La présence des deux enfants joue un rôle important, selon elle. «Il n’y a jamais de coups de gueule, d’emportements. On n’ose pas faire ça devant un enfant, l’adulte prend sur lui. Et c’est par la suite, à tête reposée, qu’on peut rediscuter des sujets de tension. Cela atténue aussi un peu l’ambiance «testostérone» d’un équipage composé en majorité d’hommes!»

Bye-bye Bora-Bora

Il est temps pour l’équipe d’Under The Pole de reprendre sa route pour voguer vers d’autres îles de Polynésie. On met aussi les voiles, par les airs et direction Genève, avec un pincement au cœur. Dans notre sac, des découvertes à la chaîne, sur le plan scientifique évidemment, avec cette immersion dans les grandes profondeurs, les prouesses techniques de l’équipe, ses nombreux objets de recherche, ses futurs projets. Des découvertes sur le plan humain aussi. Des échanges sur la passion de transmettre ses rêves et la ténacité nécessaire à leur réalisation, un rafistolage salvateur de genoux blessés, la découverte de cet étrange animal qu’est le corail, des trains au feutre en file indienne, des bribes du quotidien en Arctique, de la bonne humeur en quantité. Des parcours inspirants et passionnants. A l'image de l'expédition Under The Pole.

L’aventure continue pour l'équipe, qui poursuit ses plongées quasi quotidiennes à travers les cinq archipels de la Polynésie.

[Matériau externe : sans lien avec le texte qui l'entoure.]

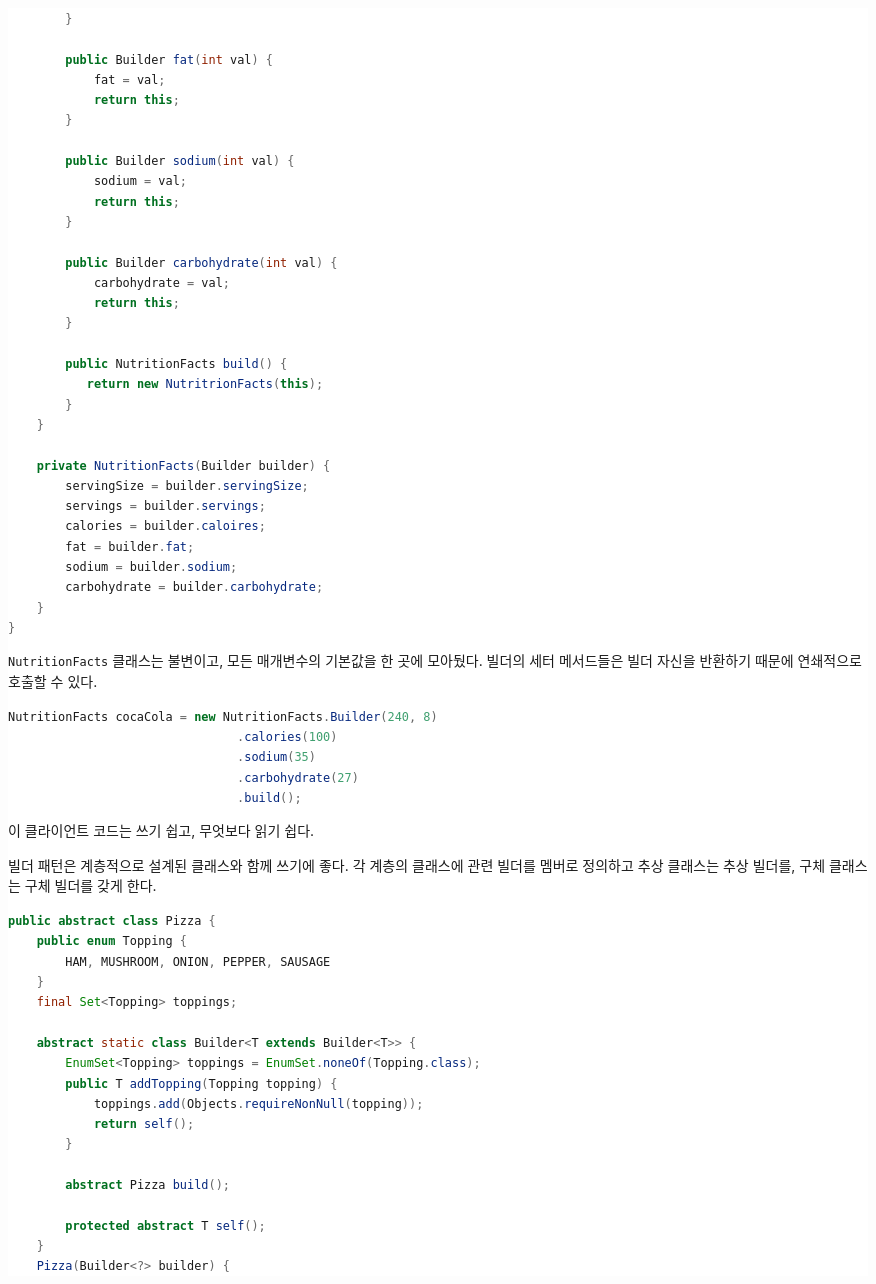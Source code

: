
```java
        }
        
        public Builder fat(int val) {
            fat = val;
            return this;
        }
        
        public Builder sodium(int val) {
            sodium = val;
            return this;
        }
        
        public Builder carbohydrate(int val) {
            carbohydrate = val;
            return this;
        }
        
        public NutritionFacts build() {
           return new NutritrionFacts(this);
        }
    }
    
    private NutritionFacts(Builder builder) {
        servingSize = builder.servingSize;
        servings = builder.servings;
        calories = builder.caloires;
        fat = builder.fat;
        sodium = builder.sodium;
        carbohydrate = builder.carbohydrate;
    }
}
```

`NutritionFacts` 클래스는 불변이고, 모든 매개변수의 기본값을 한 곳에 모아뒀다. 빌더의 세터 메서드들은 빌더 자신을 반환하기 때문에 연쇄적으로 호출할 수 있다.

```java
NutritionFacts cocaCola = new NutritionFacts.Builder(240, 8)
                                .calories(100)
                                .sodium(35)
                                .carbohydrate(27)
                                .build();
```

이 클라이언트 코드는 쓰기 쉽고, 무엇보다 읽기 쉽다.

빌더 패턴은 계층적으로 설계된 클래스와 함께 쓰기에 좋다. 각 계층의 클래스에 관련 빌더를 멤버로 정의하고 추상 클래스는 추상 빌더를, 구체 클래스는 구체 빌더를 갖게 한다.

```java
public abstract class Pizza {
    public enum Topping {
        HAM, MUSHROOM, ONION, PEPPER, SAUSAGE
    }
    final Set<Topping> toppings;
    
    abstract static class Builder<T extends Builder<T>> {
        EnumSet<Topping> toppings = EnumSet.noneOf(Topping.class);
        public T addTopping(Topping topping) {
            toppings.add(Objects.requireNonNull(topping));
            return self();
        }
    
        abstract Pizza build();
    
        protected abstract T self();
    }
    Pizza(Builder<?> builder) {
```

Elle testera l’an prochain la fameuse capsule de vie à saturation, sorte d’habitat qui permettra aux plongeurs d’enchaîner les sorties sans avoir besoin de remonter à la surface (et d’effectuer des paliers contraignants et longs), ainsi que d’observer in situ la vie sous-marine.

Le bateau s’en ira en août 2019 vers le Chili et arrivera l'Antarctique en fin d'année. Le WHY y restera un an, pour poursuivre notamment ses études sur la biofluorescence (ré-émission de la lumière du soleil sous d’autres couleurs) et la bioluminescence (produite par les animaux). Afin de comprendre comment elles sont utilisées notamment pour la communication, la reproduction et face aux prédateurs. En mars 2020, la goélette reprendra sa route en remontant l’Atlantique jusqu’aux côtes de Cornouaille. L’arrivée au port d’attache et à la base logistique de l’expédition, Concarneau, se fera trois mois plus tard.